The recordings include “everything from the advent of sound recording technology all the way through to early jazz and blues,” Jennifer Jenkins, director of Duke’s public domain center, recently told NPRThe recordings include works from Ethel Waters, Mamie Smith, and The Sousa Band, among many others….

(2) SOYLENT GREEN IS FABLE. James Pethokoukis shares all the reasons “Why 2022 won’t be anything like the 2022 of ‘Soylent Green’”.

…So why isn’t 2022 for us going to be anything like the 2022 of Soylent Green? Well, the pessimists back then got a lot wrong.

  • They failed to grasp the “demographic transition” when people in rich countries start having fewer kids. The average fertility rate in at least moderately rich countries is now just 1.6, well below replacement. Today’s population-related anxiety is about too few of us, not too many. Oh, and the Big Apple is less than a quarter of the size predicted in the above image from the film’s opening….

(3) APPLY FOR A.C. BOSE GRANT. The Speculative Literature Foundation is taking submissions for the A.C. Bose Grant for South Asian Speculative Literature through January 31.

The SLF and DesiLit are pleased to announce a new co-sponsored grant, founded in memory of Ashim Chandra Bose, known as the A. C. Bose Grant beginning in 2019.

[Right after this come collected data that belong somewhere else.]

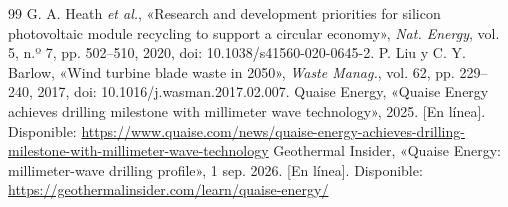 \documentclass[journal,letterpaper]{IEEEtran}
\begin{document}
\begin{thebibliography}{99}
 G. A. Heath \emph{et al.}, «Research and development priorities for silicon photovoltaic module recycling to support a circular economy», \emph{Nat. Energy}, vol. 5, n.º 7, pp. 502--510, 2020, doi: 10.1038/s41560-020-0645-2.
 P. Liu y C. Y. Barlow, «Wind turbine blade waste in 2050», \emph{Waste Manag.}, vol. 62, pp. 229--240, 2017, doi: 10.1016/j.wasman.2017.02.007.
 Quaise Energy, «Quaise Energy achieves drilling milestone with millimeter wave technology», 2025. [En línea]. Disponible: \url{https://www.quaise.com/news/quaise-energy-achieves-drilling-milestone-with-millimeter-wave-technology}
 Geothermal Insider, «Quaise Energy: millimeter-wave drilling profile», 1 sep. 2026. [En línea]. Disponible: \url{https://geothermalinsider.com/learn/quaise-energy/}
\end{thebibliography}
\end{document}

The A.C. Bose Grant will annually give $1000 to a South Asian / South Asian diaspora writer developing speculative fiction. It supports adult fiction, but work that is also accessible to older children and teens will be given preference in the jury process. The donors hope that this grant will help develop work that will let young people imagine different worlds and possibilities.

?The grant is founded in memory of Ashim Chandra Bose. A.C. Bose, a lover of books, and especially science fiction and fantasy, by his children, Rupa Bose and Gautam Bose, in fond memory and to honor the legacy of the worlds he opened up for them.?

(4) YEAR’S BEST COMICS. Find out what made the list of “CBR’s Top 100 Comics of 2021” at the link.

After a short five-year hiatus, we returned this year with a longtime CBR tradition. At the end of the year, we polled the many members of the CBR staff that make this site so great and asked them for their for their rankings of the top comics of the year. Every publisher putting out new comics material in English, regardless of genre or format, was fair game; each individual list was then factored in to determine the overall Top 100 that we unveiled on CBR over the course of this past week….

-DC Comics edged out Marvel 27-26 in entries on the countdown, but what’s staggering to me is HOW the DC titles appeared on the list, as they dominated the top 25 of the list (doubling Marvel up 12 to 6), but when we got to the Top 10, then Marvel edged ahead, taking 4 of the Top 10 to DC’s 3. Of course, going even more narrow, DC had 2 of the top five to Marvel’s 1).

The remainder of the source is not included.